A BN is defined by a graph structure of nodes (variables) connected by directed edges and a set of conditional probabilities. The generated model is dynamic where the probability of all variables changes by changing the state of one variable and reveals the influences and interactions between the depicted variables.23 The model has been used for intelligent information processing in many scientific fields, ranging from biomedical to social sciences, for example, risk prediction, diagnosis and assessment,24 25 clinical decision-making,26 inference of causation27 and social network analysis.28 Over the past few years, BNs have been extensively used to model clinical problems in CVD for the purposes of diagnosis, risk assessment and disease prediction.29–33 In the present study, we introduced a BN analysis to evaulate the aetiological role of HCV infection in CVD risk. Our objective is to characterise the multivariable probabilistic connection between the two diseases and identify factors that mediate and influence this relationship in a population of Canadian adults.


Study population

Data were collected from the Canadian Health Measures Survey (CHMS), a cross-sectional survey of the non-institutionalised civilian Canadian residents aged 3 to 79 years, designed to collect information on the health and wellness as well as nutrition status of the population. The CHMS covers approximately 96.3% of the Canadian population at the selected age group. The current study uses a cohort that we previously described.17 Briefly, participants in this study were obtained from CHMS cycles 1 to 4, collected between March 2007 and December 2015 (n=5604, 6395, 5785 and 5794 for cycles 1, 2, 3 and 4, respectively, n=23 578). The multistage sampling design, participation and data collection methods have been comprehensively mentioned elsewhere.34–36 Participation was voluntary and was through a household interview that included general sociodemographic questions as well as an in-depth health questionnaire. Participants subsequently visited a mobile examination centre (MEC) where physical and biological measurements were collected.37

Assessment for the 10-year risk of cardiovascular disease

The 10-year CVD risk was estimated in subjects who were asymptomatic at baseline and aged 30 to 74 years, using the Framingham Risk Score (FRS) algorithm in both HCV-positive (HCV+) and HCV-negative (HCV−) cases as previously described.17 38 39 As per the conditions of the FRS algorithm, we excluded subjects under the age of 30 years or over the age of 74 years (n=12 348). History of CVD was assessed via self-report as the participants were asked if they have or had heart disease and if they have ever been told by health professional that they have or had heart attack. Patients with confirmed or a history of heart diseases (n=888) were excluded. We also excluded participants with missing data for any of the components used in the FRS algorithm that included age, gender, blood pressure, total cholesterol (T-Chol), high-density lipoprotein cholesterol (HDL-C), smoking status, diabetes and anti-hypertensive medication (n=51). Furthermore, we did not include participants missing information on HCV status or with an indeterminate HCV infection (n=176). The total number of participants included in the present study was 10 115 subjects (male:female ratio of 1:1.12). This group was further divided to HCV-positive (HCV+, n=87) and HCV-negative (HCV–, n=10 028) subgroups. In both subgroups, we calculated the FRS score for each participant. The points assigned for each risk factor are based on the value for the β-coefficient of the proportional hazard regressions.38 39 The 10-year risk score was then derived as a percentage. As previously described,39 the 10-year CVD risk is categorised into low (FRS <10%), moderate (10% to 19%) or high (≥20%) based on the derived estimate.

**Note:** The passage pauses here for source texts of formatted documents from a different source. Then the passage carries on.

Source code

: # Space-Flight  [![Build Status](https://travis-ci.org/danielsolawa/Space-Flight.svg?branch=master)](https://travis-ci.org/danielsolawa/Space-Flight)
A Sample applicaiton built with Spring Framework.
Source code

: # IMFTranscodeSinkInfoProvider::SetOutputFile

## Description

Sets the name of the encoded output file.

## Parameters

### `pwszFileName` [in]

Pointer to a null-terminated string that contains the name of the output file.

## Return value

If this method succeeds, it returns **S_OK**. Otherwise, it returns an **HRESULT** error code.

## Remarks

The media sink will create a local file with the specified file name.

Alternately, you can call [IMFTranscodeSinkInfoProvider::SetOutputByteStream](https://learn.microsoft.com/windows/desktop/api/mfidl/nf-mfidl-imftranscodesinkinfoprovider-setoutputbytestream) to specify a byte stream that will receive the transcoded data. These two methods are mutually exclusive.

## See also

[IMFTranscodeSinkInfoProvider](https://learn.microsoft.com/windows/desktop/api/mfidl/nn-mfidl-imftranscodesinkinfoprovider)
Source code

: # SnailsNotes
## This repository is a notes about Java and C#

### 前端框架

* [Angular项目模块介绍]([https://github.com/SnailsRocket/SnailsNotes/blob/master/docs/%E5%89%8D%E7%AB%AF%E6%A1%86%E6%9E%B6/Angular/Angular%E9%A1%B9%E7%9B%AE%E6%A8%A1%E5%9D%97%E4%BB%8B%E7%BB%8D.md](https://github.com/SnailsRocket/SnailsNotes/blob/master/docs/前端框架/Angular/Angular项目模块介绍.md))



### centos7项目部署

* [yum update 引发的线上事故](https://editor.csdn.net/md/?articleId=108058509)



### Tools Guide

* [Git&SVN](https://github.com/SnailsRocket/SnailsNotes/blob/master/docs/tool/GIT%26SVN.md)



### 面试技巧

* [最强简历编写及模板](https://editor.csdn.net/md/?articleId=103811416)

Assessment of hepatitis C infection

Infection with HCV was determined using serum specimens screened for anti-HCV antibodies or HCV-RNA. HCV-positive status was considered if HCV-RNA was present in the serum and/or a confirmed antibody test yielded positive results. Participants with indeterminate anti-HCV and without RNA testing were considered ‘unknown’ and were excluded as HCV status could not be determined with certainty. HCV infection was detected using VITROS Anti-HCV Assay (Ortho Clinical Diagnostics, Raritan, New Jersey, USA). All samples positive on initial screening for anti-HCV were confirmed by INNO-LIA HCV Score immunoblot assay (Innogenetics, Fujirebio Inc, Georgia, USA). All HCV-positive patients (n=87) had anti-HCV testing performed. Among those, 21 subjects were also examined for HCV-RNA, 14 of which were positive for HCV-RNA. Data on genotypes and sub-genotypes was previously described.17 Information on the use of the recent direct-acting antivirals or the length of stay in prison in HCV positive or negative groups (if any) were not captured.

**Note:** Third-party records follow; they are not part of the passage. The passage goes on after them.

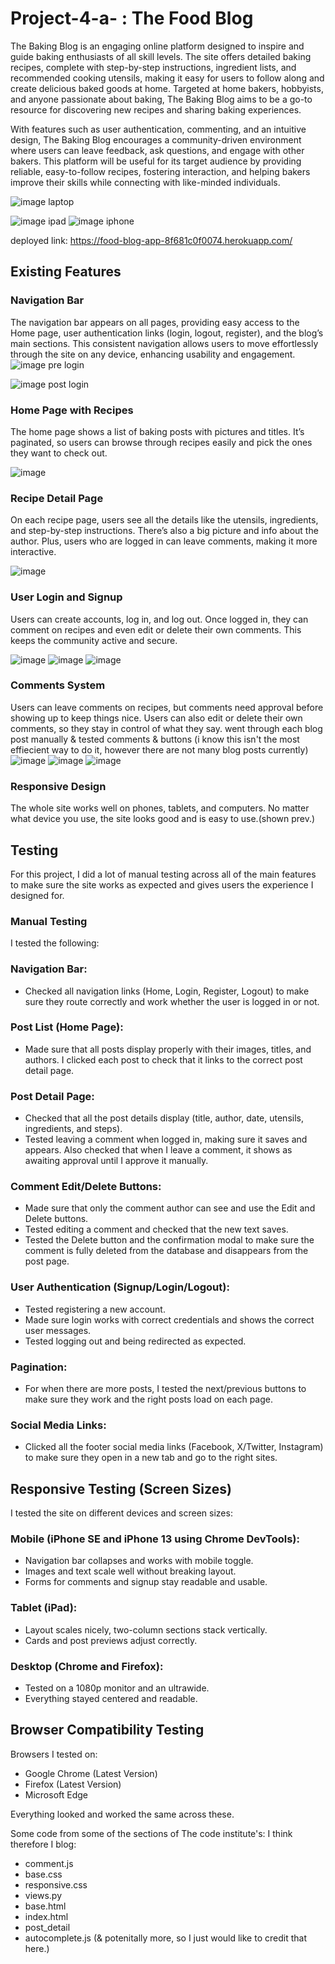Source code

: ﻿# Project-4-a- : The Food Blog

The Baking Blog is an engaging online platform designed to inspire and guide baking enthusiasts of all skill levels. The site offers detailed baking recipes, complete with step-by-step instructions, ingredient lists, and recommended cooking utensils, making it easy for users to follow along and create delicious baked goods at home. Targeted at home bakers, hobbyists, and anyone passionate about baking, The Baking Blog aims to be a go-to resource for discovering new recipes and sharing baking experiences.

With features such as user authentication, commenting, and an intuitive design, The Baking Blog encourages a community-driven environment where users can leave feedback, ask questions, and engage with other bakers. This platform will be useful for its target audience by providing reliable, easy-to-follow recipes, fostering interaction, and helping bakers improve their skills while connecting with like-minded individuals.

![image](https://github.com/user-attachments/assets/63ef5193-04c9-4789-a251-e03df76aaaa1)
laptop

![image](https://github.com/user-attachments/assets/0d98dc63-0ad1-4bc4-9a2e-946ec61a7c2f)
ipad
![image](https://github.com/user-attachments/assets/ca8cc73e-2f5a-4142-a8fd-cdecd84edf52)
iphone

deployed link: https://food-blog-app-8f681c0f0074.herokuapp.com/

## Existing Features
### Navigation Bar
The navigation bar appears on all pages, providing easy access to the Home page, user authentication links (login, logout, register), and the blog’s main sections. This consistent navigation allows users to move effortlessly through the site on any device, enhancing usability and engagement.
![image](https://github.com/user-attachments/assets/1d2eed2b-0857-4e24-9aff-9e12937140c7)
pre login

![image](https://github.com/user-attachments/assets/5b1d3bf4-84f1-4196-9dd0-1f06fc057d23)
post login


### Home Page with Recipes
The home page shows a list of baking posts with pictures and titles. It’s paginated, so users can browse through recipes easily and pick the ones they want to check out.

![image](https://github.com/user-attachments/assets/79efffe0-0150-4318-ada9-f65e10a2e881)


### Recipe Detail Page
On each recipe page, users see all the details like the utensils, ingredients, and step-by-step instructions. There’s also a big picture and info about the author. Plus, users who are logged in can leave comments, making it more interactive.

![image](https://github.com/user-attachments/assets/5aa85b40-326d-42ae-b60e-5843d002ef49)


### User Login and Signup
Users can create accounts, log in, and log out. Once logged in, they can comment on recipes and even edit or delete their own comments. This keeps the community active and secure.

![image](https://github.com/user-attachments/assets/4fcf5304-3af7-4a63-a830-ba3c480db324)
![image](https://github.com/user-attachments/assets/9796f318-6d47-4d5e-a7e4-a3c672414f72)
![image](https://github.com/user-attachments/assets/ada5306d-9b22-42fa-bd2a-26708868ac58)
   
### Comments System
Users can leave comments on recipes, but comments need approval before showing up to keep things nice. Users can also edit or delete their own comments, so they stay in control of what they say.
went through each blog post manually & tested comments & buttons (i know this isn't the most effiecient way to do it, however there are not many blog posts currently)
![image](https://github.com/user-attachments/assets/b4378217-c9b8-4e2d-ae05-93b91600d8a5)
![image](https://github.com/user-attachments/assets/620b2c59-d61e-4e1e-aed6-d8e1af1d9ccb)
![image](https://github.com/user-attachments/assets/da081e02-3baa-404e-94d1-b0c8ad2eef97)


### Responsive Design
The whole site works well on phones, tablets, and computers. No matter what device you use, the site looks good and is easy to use.(shown prev.)

## Testing
For this project, I did a lot of manual testing across all of the main features to make sure the site works as expected and gives users the experience I designed for.

### Manual Testing
I tested the following:

### Navigation Bar:
* Checked all navigation links (Home, Login, Register, Logout) to make sure they route correctly and work whether the user is logged in or not.

### Post List (Home Page):
* Made sure that all posts display properly with their images, titles, and authors. I clicked each post to check that it links to the correct post detail page.

### Post Detail Page:
* Checked that all the post details display (title, author, date, utensils, ingredients, and steps).
* Tested leaving a comment when logged in, making sure it saves and appears. Also checked that when I leave a comment, it shows as awaiting approval until I approve it manually.

### Comment Edit/Delete Buttons:
* Made sure that only the comment author can see and use the Edit and Delete buttons.
* Tested editing a comment and checked that the new text saves.
* Tested the Delete button and the confirmation modal to make sure the comment is fully deleted from the database and disappears from the post page.

### User Authentication (Signup/Login/Logout):
* Tested registering a new account.
* Made sure login works with correct credentials and shows the correct user messages.
* Tested logging out and being redirected as expected.

### Pagination:
* For when there are more posts, I tested the next/previous buttons to make sure they work and the right posts load on each page.

### Social Media Links:
* Clicked all the footer social media links (Facebook, X/Twitter, Instagram) to make sure they open in a new tab and go to the right sites.

## Responsive Testing (Screen Sizes)
I tested the site on different devices and screen sizes:

### Mobile (iPhone SE and iPhone 13 using Chrome DevTools):
* Navigation bar collapses and works with mobile toggle.
* Images and text scale well without breaking layout.
* Forms for comments and signup stay readable and usable.

### Tablet (iPad):
* Layout scales nicely, two-column sections stack vertically.
* Cards and post previews adjust correctly.

### Desktop (Chrome and Firefox):
* Tested on a 1080p monitor and an ultrawide.
* Everything stayed centered and readable.
  
## Browser Compatibility Testing
Browsers I tested on:
* Google Chrome (Latest Version)
* Firefox (Latest Version)
* Microsoft Edge

Everything looked and worked the same across these.

Some code from some of the sections of The code institute's: I think therefore I blog:
- comment.js
- base.css
- responsive.css
- views.py
- base.html
- index.html
- post_detail
- autocomplete.js
(& potenitally more, so I just would like to credit that here.)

Metabolic markers, sociodemographic factors and other covariates

A number of metabolic markers were measured in the study including cardiometabolic disease markers (apolipoprotein (Apo) A1 (g/L), ApoB (g/L), low-density lipoprotein cholesterol (LDL-C) (mmol/L), HDL-C (mmol/L), T-Chol (mmol/L), T-Chol:HDL-C ratio, triglycerides (mmol/L) and glycosylated haemoglobin (HbA1c) (%)); inflammatory biomarkers (C-reactive protein (mg/L), fibrinogen (g/L) and homocysteine (μmol/L)); systolic and diastolic blood pressure and plasma 25-hydroxyvitamin D (25(OH)D) (nmol/L) as well as factors related to obesity such as body mass index (kg/m2), waist circumference (cm) and waist-to-hip ratio were all assessed as described previously.40 Diabetes status was defined as a self-reported or HbA1c ≥6.5%0.41 Assessing metabolic syndrome was carried out as previously described.42 Individuals who have been diagnosed as hypertensive, diabetic or those who were using antihypertensive drugs were included.40 43 44 Insulin resistance (IR) was approximated using the homoeostatic model assessment (HOMA-IR) formula ((glucose (mmol/L) x insulin (μIU/mL)) ÷ 22.5) as described.17 Liver functions were evaluated in the study subjects using serum enzyme markers of alanine aminotransferase, alkaline phosphatase, aspartate aminotransferase, lactate dehydrogenase and γ-glutamyl transferase (U/L). Furthermore, a number of serum micronutrients including vitamins B12 (pmol/L) and D (nmol/L) were measured and captured in the present study. Sociodemographic information such as age, gender, ethnicity, education, marital status, history of injection drug use and household income was assessed through responses to questionnaires given during the structured interview portion of the survey. Ethnicity was categorised into four main subgroups: White, African-Americans, Asian (ie, Korean, Filipino, Japanese, Chinese, South Asian, Southeast Asian, Arab and West Asian) and Other (ie, Latin American or mixed racial origins). Household income was dichotomised according to self-reported income below or above $20 000 per annum. Self-reported smoking status was categorised into smokers (daily/occasional) and non-smokers. A comprehensive list of all metabolic markers, sociodemographic factors and other covariates assessed in the present study are listed in online supplementary table S1.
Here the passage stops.